This thing sate heavily on my conscience, and in order to set the world right, “I visited nations,” and “paid heavy taxes to the government of Louis Philippe.” I ought to say here, by way of parenthesis, that while visiting nations I received special attention from all the nobility without exception, and was much bored by English authors who ran me down with soliciting introductions. Having thus prepared myself against the possibility of a failure, I wrote that well-known and much admired piece which appeared with my name in the Mirror of May seventeenth. (I like to be particular.) To make the thing attractive, I “availed myself of my fame as a writer of fiction,” and threw over it the charm of romance. “I borrowed an under plot” from my friend Abellino, an Italian count residing at the Bowling-green, and introduced through that medium a military despot (dépôt,) well loaded. To make the work still more attractive, I worked in a carpenter, because nobody can work round corners like your carpenter. I called him Cornelius, “for obvious reasons.” I added to this, in order to a perfect illusion, an interesting boy by the name of George, whose principal business was to lock the door and carry the key on his shoulder.

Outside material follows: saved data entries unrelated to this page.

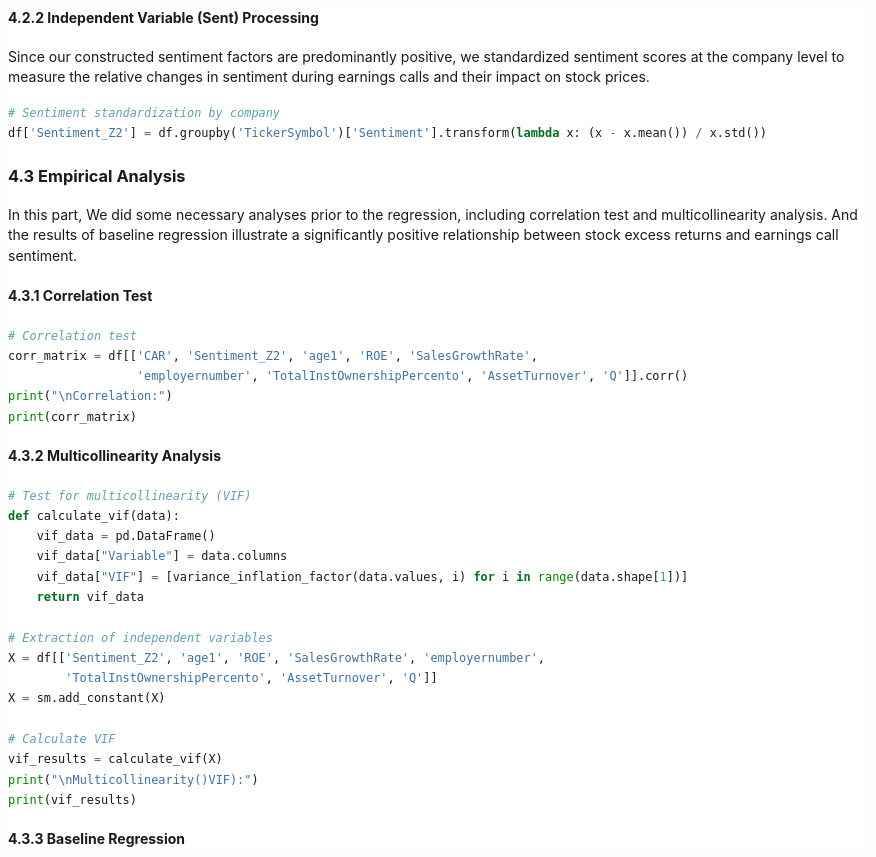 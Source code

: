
 ```python
```


#### 4.2.2 Independent Variable (Sent) Processing
Since our constructed sentiment factors are predominantly positive, we standardized sentiment scores at the company level to measure the relative changes in sentiment during earnings calls and their impact on stock prices.

```python
# Sentiment standardization by company
df['Sentiment_Z2'] = df.groupby('TickerSymbol')['Sentiment'].transform(lambda x: (x - x.mean()) / x.std())
```


### 4.3 Empirical Analysis
In this part, We did some necessary analyses prior to the regression, including correlation test and multicollinearity analysis. And the results of baseline regression illustrate a significantly positive relationship between stock excess returns and earnings call sentiment. 


#### 4.3.1 Correlation Test

```python
# Correlation test
corr_matrix = df[['CAR', 'Sentiment_Z2', 'age1', 'ROE', 'SalesGrowthRate', 
                  'employernumber', 'TotalInstOwnershipPercento', 'AssetTurnover', 'Q']].corr()
print("\nCorrelation:")
print(corr_matrix)
```


#### 4.3.2 Multicollinearity Analysis

```python
# Test for multicollinearity (VIF)
def calculate_vif(data):
    vif_data = pd.DataFrame()
    vif_data["Variable"] = data.columns
    vif_data["VIF"] = [variance_inflation_factor(data.values, i) for i in range(data.shape[1])]
    return vif_data

# Extraction of independent variables
X = df[['Sentiment_Z2', 'age1', 'ROE', 'SalesGrowthRate', 'employernumber', 
        'TotalInstOwnershipPercento', 'AssetTurnover', 'Q']]
X = sm.add_constant(X)  

# Calculate VIF
vif_results = calculate_vif(X)
print("\nMulticollinearity()VIF):")
print(vif_results)
```


#### 4.3.3 Baseline Regression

“Such was the Claret-Coloured Coat intention, at least.” I knew that it would be “no flattering picture for the upstart aristocrats of the silk- stocking regime;” and also, that I should be abused by such of my political opponents as were too weak to appreciate the unique merits and originality of the work. “The great mass of readers” proved thus weak; but there was one man “accustomed to separate PRINCIPLES from FACTS, who at once detected the intention” and the value “of the book.” He promulgated his discovery through the New-York American, (in reply to Cassio,) and, in two minutes, Europe was in a blaze.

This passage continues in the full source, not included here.